- _Records from a collection_
▼
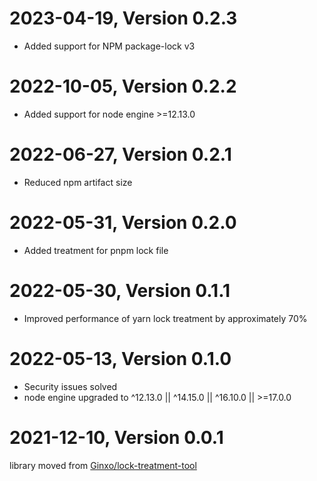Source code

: # 2023-04-19, Version 0.2.3

- Added support for NPM package-lock v3

# 2022-10-05, Version 0.2.2

- Added support for node engine >=12.13.0

# 2022-06-27, Version 0.2.1

- Reduced npm artifact size

# 2022-05-31, Version 0.2.0

- Added treatment for pnpm lock file

# 2022-05-30, Version 0.1.1

- Improved performance of yarn lock treatment by approximately 70% 

# 2022-05-13, Version 0.1.0

- Security issues solved
- node engine upgraded to ^12.13.0 || ^14.15.0 || ^16.10.0 || >=17.0.0

# 2021-12-10, Version 0.0.1

library moved from [Ginxo/lock-treatment-tool](https://github.com/Ginxo/lock-treatment-tool)
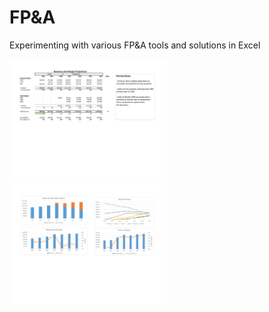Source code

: # FP&A
 
Experimenting with various FP&A tools and solutions in Excel

<img src="/FCST1.jpg" width="50%" src="/FCST2.jpg" width="50%"/>

<img src="/FCST2.jpg" width="50%" />

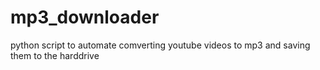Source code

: # mp3_downloader
python script to automate comverting youtube videos to mp3 and saving them to the harddrive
▲
- _WHAT TO WORK ON_
Each record above needs to be retyped exactly, without any pictures.

- _EXERCISE ANSWER_
Source code

: # 2023-04-19, Version 0.2.3

- Added support for NPM package-lock v3

# 2022-10-05, Version 0.2.2

- Added support for node engine >=12.13.0

# 2022-06-27, Version 0.2.1

- Reduced npm artifact size

# 2022-05-31, Version 0.2.0

- Added treatment for pnpm lock file

# 2022-05-30, Version 0.1.1

- Improved performance of yarn lock treatment by approximately 70% 

# 2022-05-13, Version 0.1.0

- Security issues solved
- node engine upgraded to ^12.13.0 || ^14.15.0 || ^16.10.0 || >=17.0.0

# 2021-12-10, Version 0.0.1

library moved from [Ginxo/lock-treatment-tool](https://github.com/Ginxo/lock-treatment-tool)
Source code

: # FP&A
 
Experimenting with various FP&A tools and solutions in Excel

<img src="/FCST1.jpg" width="50%" src="/FCST2.jpg" width="50%"/>

<img src="/FCST2.jpg" width="50%" />

Source code

: # mp3_downloader
python script to automate comverting youtube videos to mp3 and saving them to the harddrive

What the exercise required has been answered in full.